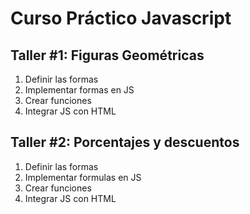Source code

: # Curso Práctico Javascript

## Taller #1: Figuras Geométricas

1. Definir las formas
2. Implementar formas en JS
3. Crear funciones
4. Integrar JS con HTML

## Taller #2: Porcentajes y descuentos

1. Definir las formas
2. Implementar formulas en JS
3. Crear funciones
4. Integrar JS con HTML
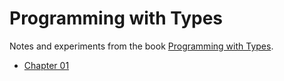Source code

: # Programming with Types

Notes and experiments from the book [Programming with Types](https://www.manning.com/books/programming-with-types).

- [Chapter 01](chapter01/README.md)
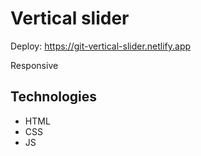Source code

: # Vertical slider
Deploy: https://git-vertical-slider.netlify.app 

Responsive
## Technologies
- HTML
- CSS
- JS
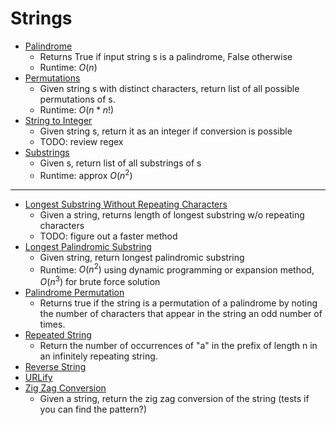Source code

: # Strings

* [Palindrome](isPalindrome.py)
    * Returns True if input string s is a palindrome, False otherwise
    * Runtime: $O(n)$
* [Permutations](permutations.py)
    * Given string s with distinct characters, return list of all possible permutations of s.
    * Runtime: $O(n * n!)$
* [String to Integer](stringToInteger.py)
    * Given string s, return it as an integer if conversion is possible
    * TODO: review regex
* [Substrings](substrings.py)
    * Given s, return list of all substrings of s
    * Runtime: approx $O(n^2)$
    
---

* [Longest Substring Without Repeating Characters](longestSubstringNoRepeats.py)  
    * Given a string, returns length of longest substring w/o repeating characters  
    * TODO: figure out a faster method
* [Longest Palindromic Substring](longestPalindromicSubstring.py)
    * Given string, return longest palindromic substring
    * Runtime: $O(n^2)$ using dynamic programming or expansion method, $O(n^3)$ for brute force solution
* [Palindrome Permutation](palindromePermutation.py)
	* Returns true if the string is a permutation of a palindrome by noting the number of characters that appear in the string an odd number of times.
* [Repeated String](repeatedString.py)
	* Return the number of occurrences of "a" in the prefix of length n in an infinitely repeating string.
* [Reverse String](reverseString.py)
* [URLify](urlify.py)
* [Zig Zag Conversion](zigZagConversion.py)
    * Given a string, return the zig zag conversion of the string (tests if you can find the pattern?)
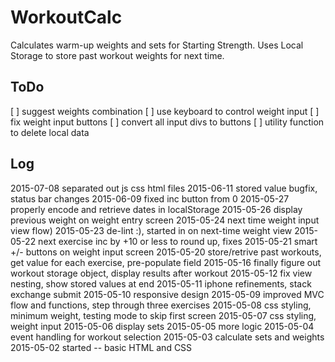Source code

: # WorkoutCalc

Calculates warm-up weights and sets for Starting Strength. Uses Local Storage to store past workout weights for next time.

## ToDo

[ ] suggest weights combination
[ ] use keyboard to control weight input
[ ] fix weight input buttons
[ ] convert all input divs to buttons
[ ] utility function to delete local data

## Log

2015-07-08 separated out js css html files
2015-06-11 stored value bugfix, status bar changes
2015-06-09 fixed inc button from 0
2015-05-27 properly encode and retrieve dates in localStorage
2015-05-26 display previous weight on weight entry screen
2015-05-24 next time weight input view flow)
2015-05-23 de-lint :), started in on next-time weight view
2015-05-22 next exercise inc by +10 or less to round up, fixes
2015-05-21 smart +/- buttons on weight input screen
2015-05-20 store/retrive past workouts, get value for each exercise, pre-populate field
2015-05-16 finally figure out workout storage object, display results after workout
2015-05-12 fix view nesting, show stored values at end
2015-05-11 iphone refinements, stack exchange submit
2015-05-10 responsive design
2015-05-09 improved MVC flow and functions, step through three exercises
2015-05-08 css styling, minimum weight, testing mode to skip first screen
2015-05-07 css styling, weight input
2015-05-06 display sets
2015-05-05 more logic
2015-05-04 event handling for workout selection
2015-05-03 calculate sets and weights
2015-05-02 started -- basic HTML and CSS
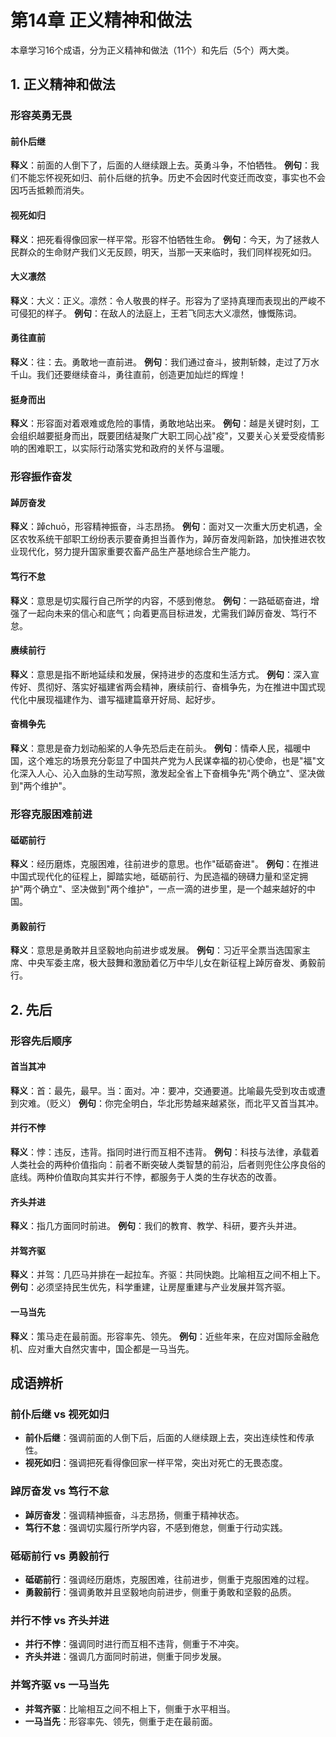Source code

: # 第14章 正义精神和做法

本章学习16个成语，分为正义精神和做法（11个）和先后（5个）两大类。

## 1. 正义精神和做法

### 形容英勇无畏

#### 前仆后继
**释义**：前面的人倒下了，后面的人继续跟上去。英勇斗争，不怕牺牲。
**例句**：我们不能忘怀视死如归、前仆后继的抗争。历史不会因时代变迁而改变，事实也不会因巧舌抵赖而消失。

#### 视死如归
**释义**：把死看得像回家一样平常。形容不怕牺牲生命。
**例句**：今天，为了拯救人民群众的生命财产我们义无反顾，明天，当那一天来临时，我们同样视死如归。

#### 大义凛然
**释义**：大义：正义。凛然：令人敬畏的样子。形容为了坚持真理而表现出的严峻不可侵犯的样子。
**例句**：在敌人的法庭上，王若飞同志大义凛然，慷慨陈词。

#### 勇往直前
**释义**：往：去。勇敢地一直前进。
**例句**：我们通过奋斗，披荆斩棘，走过了万水千山。我们还要继续奋斗，勇往直前，创造更加灿烂的辉煌！

#### 挺身而出
**释义**：形容面对着艰难或危险的事情，勇敢地站出来。
**例句**：越是关键时刻，工会组织越要挺身而出，既要团结凝聚广大职工同心战"疫"，又要关心关爱受疫情影响的困难职工，以实际行动落实党和政府的关怀与温暖。

### 形容振作奋发

#### 踔厉奋发
**释义**：踔chuō，形容精神振奋，斗志昂扬。
**例句**：面对又一次重大历史机遇，全区农牧系统干部职工纷纷表示要奋勇担当善作为，踔厉奋发闯新路，加快推进农牧业现代化，努力提升国家重要农畜产品生产基地综合生产能力。

#### 笃行不怠
**释义**：意思是切实履行自己所学的内容，不感到倦怠。
**例句**：一路砥砺奋进，增强了一起向未来的信心和底气；向着更高目标进发，尤需我们踔厉奋发、笃行不怠。

#### 赓续前行
**释义**：意思是指不断地延续和发展，保持进步的态度和生活方式。
**例句**：深入宣传好、贯彻好、落实好福建省两会精神，赓续前行、奋楫争先，为在推进中国式现代化中展现福建作为、谱写福建篇章开好局、起好步。

#### 奋楫争先
**释义**：意思是奋力划动船桨的人争先恐后走在前头。
**例句**：情牵人民，福暖中国，这个难忘的场景充分彰显了中国共产党为人民谋幸福的初心使命，也是"福"文化深入人心、沁入血脉的生动写照，激发起全省上下奋楫争先"两个确立"、坚决做到"两个维护"。

### 形容克服困难前进

#### 砥砺前行
**释义**：经历磨炼，克服困难，往前进步的意思。也作"砥砺奋进"。
**例句**：在推进中国式现代化的征程上，脚踏实地，砥砺前行、为民造福的磅礴力量和坚定拥护"两个确立"、坚决做到"两个维护"，一点一滴的进步里，是一个越来越好的中国。

#### 勇毅前行
**释义**：意思是勇敢并且坚毅地向前进步或发展。
**例句**：习近平全票当选国家主席、中央军委主席，极大鼓舞和激励着亿万中华儿女在新征程上踔厉奋发、勇毅前行。

## 2. 先后

### 形容先后顺序

#### 首当其冲
**释义**：首：最先，最早。当：面对。冲：要冲，交通要道。比喻最先受到攻击或遭到灾难。（贬义）
**例句**：你完全明白，华北形势越来越紧张，而北平又首当其冲。

#### 并行不悖
**释义**：悖：违反，违背。指同时进行而互相不违背。
**例句**：科技与法律，承载着人类社会的两种价值指向：前者不断突破人类智慧的前沿，后者则兜住公序良俗的底线。两种价值取向其实并行不悖，都服务于人类的生存状态的改善。

#### 齐头并进
**释义**：指几方面同时前进。
**例句**：我们的教育、教学、科研，要齐头并进。

#### 并驾齐驱
**释义**：并驾：几匹马并排在一起拉车。齐驱：共同快跑。比喻相互之间不相上下。
**例句**：必须坚持民生优先，科学重建，让房屋重建与产业发展并驾齐驱。

#### 一马当先
**释义**：策马走在最前面。形容率先、领先。
**例句**：近些年来，在应对国际金融危机、应对重大自然灾害中，国企都是一马当先。

## 成语辨析

### 前仆后继 vs 视死如归
- **前仆后继**：强调前面的人倒下后，后面的人继续跟上去，突出连续性和传承性。
- **视死如归**：强调把死看得像回家一样平常，突出对死亡的无畏态度。

### 踔厉奋发 vs 笃行不怠
- **踔厉奋发**：强调精神振奋，斗志昂扬，侧重于精神状态。
- **笃行不怠**：强调切实履行所学内容，不感到倦怠，侧重于行动实践。

### 砥砺前行 vs 勇毅前行
- **砥砺前行**：强调经历磨炼，克服困难，往前进步，侧重于克服困难的过程。
- **勇毅前行**：强调勇敢并且坚毅地向前进步，侧重于勇敢和坚毅的品质。

### 并行不悖 vs 齐头并进
- **并行不悖**：强调同时进行而互相不违背，侧重于不冲突。
- **齐头并进**：强调几方面同时前进，侧重于同步发展。

### 并驾齐驱 vs 一马当先
- **并驾齐驱**：比喻相互之间不相上下，侧重于水平相当。
- **一马当先**：形容率先、领先，侧重于走在最前面。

══════════

■ Task ■
Please count how many lines of the records include "weights", giving the number and nothing else.

■ Reply to the exercise ■
3